> TASK ITEM
All of the records below should be output exactly.

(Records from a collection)
= = = = = = =
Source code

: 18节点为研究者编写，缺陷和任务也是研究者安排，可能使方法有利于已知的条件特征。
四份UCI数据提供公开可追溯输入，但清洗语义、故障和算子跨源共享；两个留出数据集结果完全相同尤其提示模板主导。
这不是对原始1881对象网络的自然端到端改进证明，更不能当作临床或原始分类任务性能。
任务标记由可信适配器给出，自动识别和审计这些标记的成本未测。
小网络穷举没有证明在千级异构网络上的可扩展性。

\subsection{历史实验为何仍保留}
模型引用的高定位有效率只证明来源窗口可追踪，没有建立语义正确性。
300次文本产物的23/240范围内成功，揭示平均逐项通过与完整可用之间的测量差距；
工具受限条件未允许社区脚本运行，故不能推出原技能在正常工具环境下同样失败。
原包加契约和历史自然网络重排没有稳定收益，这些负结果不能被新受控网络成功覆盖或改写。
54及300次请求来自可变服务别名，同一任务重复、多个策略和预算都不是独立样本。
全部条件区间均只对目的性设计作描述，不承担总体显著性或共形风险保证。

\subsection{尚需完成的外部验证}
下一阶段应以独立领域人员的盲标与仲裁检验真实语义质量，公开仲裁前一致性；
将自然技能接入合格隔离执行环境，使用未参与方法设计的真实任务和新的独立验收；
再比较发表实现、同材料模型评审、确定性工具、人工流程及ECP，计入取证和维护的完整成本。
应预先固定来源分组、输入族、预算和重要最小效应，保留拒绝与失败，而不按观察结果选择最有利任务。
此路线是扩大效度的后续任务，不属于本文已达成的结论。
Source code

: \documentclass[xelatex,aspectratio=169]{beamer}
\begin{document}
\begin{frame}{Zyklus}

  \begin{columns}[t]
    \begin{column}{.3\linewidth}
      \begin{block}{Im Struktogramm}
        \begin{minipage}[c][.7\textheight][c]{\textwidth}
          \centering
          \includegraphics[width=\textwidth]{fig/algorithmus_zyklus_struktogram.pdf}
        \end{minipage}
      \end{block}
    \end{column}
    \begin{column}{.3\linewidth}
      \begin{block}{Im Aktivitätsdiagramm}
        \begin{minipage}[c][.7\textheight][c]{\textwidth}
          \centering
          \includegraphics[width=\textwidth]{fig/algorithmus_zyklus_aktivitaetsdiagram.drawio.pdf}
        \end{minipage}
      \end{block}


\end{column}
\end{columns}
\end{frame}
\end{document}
= = = = = = =
> WRITTEN ANSWER
Source code

: 18节点为研究者编写，缺陷和任务也是研究者安排，可能使方法有利于已知的条件特征。
四份UCI数据提供公开可追溯输入，但清洗语义、故障和算子跨源共享；两个留出数据集结果完全相同尤其提示模板主导。
这不是对原始1881对象网络的自然端到端改进证明，更不能当作临床或原始分类任务性能。
任务标记由可信适配器给出，自动识别和审计这些标记的成本未测。
小网络穷举没有证明在千级异构网络上的可扩展性。

\subsection{历史实验为何仍保留}
模型引用的高定位有效率只证明来源窗口可追踪，没有建立语义正确性。
300次文本产物的23/240范围内成功，揭示平均逐项通过与完整可用之间的测量差距；
工具受限条件未允许社区脚本运行，故不能推出原技能在正常工具环境下同样失败。
原包加契约和历史自然网络重排没有稳定收益，这些负结果不能被新受控网络成功覆盖或改写。
54及300次请求来自可变服务别名，同一任务重复、多个策略和预算都不是独立样本。
全部条件区间均只对目的性设计作描述，不承担总体显著性或共形风险保证。

\subsection{尚需完成的外部验证}
下一阶段应以独立领域人员的盲标与仲裁检验真实语义质量，公开仲裁前一致性；
将自然技能接入合格隔离执行环境，使用未参与方法设计的真实任务和新的独立验收；
再比较发表实现、同材料模型评审、确定性工具、人工流程及ECP，计入取证和维护的完整成本。
应预先固定来源分组、输入族、预算和重要最小效应，保留拒绝与失败，而不按观察结果选择最有利任务。
此路线是扩大效度的后续任务，不属于本文已达成的结论。
Source code

: \documentclass[xelatex,aspectratio=169]{beamer}
\begin{document}
\begin{frame}{Zyklus}

  \begin{columns}[t]
    \begin{column}{.3\linewidth}
      \begin{block}{Im Struktogramm}
        \begin{minipage}[c][.7\textheight][c]{\textwidth}
          \centering
          \includegraphics[width=\textwidth]{fig/algorithmus_zyklus_struktogram.pdf}
        \end{minipage}
      \end{block}
    \end{column}
    \begin{column}{.3\linewidth}
      \begin{block}{Im Aktivitätsdiagramm}
        \begin{minipage}[c][.7\textheight][c]{\textwidth}
          \centering
          \includegraphics[width=\textwidth]{fig/algorithmus_zyklus_aktivitaetsdiagram.drawio.pdf}
        \end{minipage}
      \end{block}


\end{column}
\end{columns}
\end{frame}
\end{document}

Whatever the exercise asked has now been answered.